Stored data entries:
_ _ _ _ _
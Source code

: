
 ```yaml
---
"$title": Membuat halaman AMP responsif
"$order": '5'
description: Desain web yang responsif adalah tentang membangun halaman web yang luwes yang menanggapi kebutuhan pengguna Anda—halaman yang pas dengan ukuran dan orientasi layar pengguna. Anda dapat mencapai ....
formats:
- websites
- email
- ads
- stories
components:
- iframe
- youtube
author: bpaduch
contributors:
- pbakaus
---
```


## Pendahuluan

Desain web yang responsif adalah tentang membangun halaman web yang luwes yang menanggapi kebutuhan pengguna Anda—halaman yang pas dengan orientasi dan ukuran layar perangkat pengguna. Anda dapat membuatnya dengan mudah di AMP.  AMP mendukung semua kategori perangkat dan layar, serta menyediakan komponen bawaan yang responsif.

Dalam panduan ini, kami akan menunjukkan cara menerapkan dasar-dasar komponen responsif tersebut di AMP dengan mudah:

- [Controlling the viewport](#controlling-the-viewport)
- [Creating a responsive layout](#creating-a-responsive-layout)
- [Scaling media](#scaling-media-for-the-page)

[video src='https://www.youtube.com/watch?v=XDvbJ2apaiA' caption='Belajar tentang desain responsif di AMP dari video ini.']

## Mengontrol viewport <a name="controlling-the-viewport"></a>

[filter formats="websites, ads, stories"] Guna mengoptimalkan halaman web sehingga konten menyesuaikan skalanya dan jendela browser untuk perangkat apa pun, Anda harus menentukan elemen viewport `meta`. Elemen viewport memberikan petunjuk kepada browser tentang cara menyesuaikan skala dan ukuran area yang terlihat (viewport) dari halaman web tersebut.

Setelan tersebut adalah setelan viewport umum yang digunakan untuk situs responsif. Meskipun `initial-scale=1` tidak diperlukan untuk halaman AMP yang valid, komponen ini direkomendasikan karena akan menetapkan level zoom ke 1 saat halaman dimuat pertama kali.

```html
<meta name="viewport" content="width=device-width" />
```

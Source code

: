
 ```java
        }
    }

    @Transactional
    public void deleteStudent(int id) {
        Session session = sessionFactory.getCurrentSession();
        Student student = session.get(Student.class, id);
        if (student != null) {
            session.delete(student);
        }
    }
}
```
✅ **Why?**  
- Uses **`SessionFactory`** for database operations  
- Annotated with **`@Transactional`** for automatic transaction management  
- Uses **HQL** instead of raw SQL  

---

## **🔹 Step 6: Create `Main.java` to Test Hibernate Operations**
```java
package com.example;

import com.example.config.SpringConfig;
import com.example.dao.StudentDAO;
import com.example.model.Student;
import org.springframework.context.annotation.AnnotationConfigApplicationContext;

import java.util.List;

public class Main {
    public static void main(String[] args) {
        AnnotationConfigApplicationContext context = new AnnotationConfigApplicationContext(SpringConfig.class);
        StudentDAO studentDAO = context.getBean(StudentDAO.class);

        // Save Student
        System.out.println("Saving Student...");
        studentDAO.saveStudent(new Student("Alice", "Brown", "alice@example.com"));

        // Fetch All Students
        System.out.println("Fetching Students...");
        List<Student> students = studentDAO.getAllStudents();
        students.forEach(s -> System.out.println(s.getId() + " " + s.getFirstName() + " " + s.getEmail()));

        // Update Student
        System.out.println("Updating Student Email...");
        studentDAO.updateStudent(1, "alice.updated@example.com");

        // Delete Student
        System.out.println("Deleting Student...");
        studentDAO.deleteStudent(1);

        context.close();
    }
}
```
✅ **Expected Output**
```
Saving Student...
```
_ _ _ _ _
### What you will do:
Both the first line of the data above and the line with "## Pendahuluan" must be included; please return exactly those lines and the ones between them.

### Written solution:
Source code

:
 ```yaml
---
"$title": Membuat halaman AMP responsif
"$order": '5'
description: Desain web yang responsif adalah tentang membangun halaman web yang luwes yang menanggapi kebutuhan pengguna Anda—halaman yang pas dengan ukuran dan orientasi layar pengguna. Anda dapat mencapai ....
formats:
- websites
- email
- ads
- stories
components:
- iframe
- youtube
author: bpaduch
contributors:
- pbakaus
---
```


## Pendahuluan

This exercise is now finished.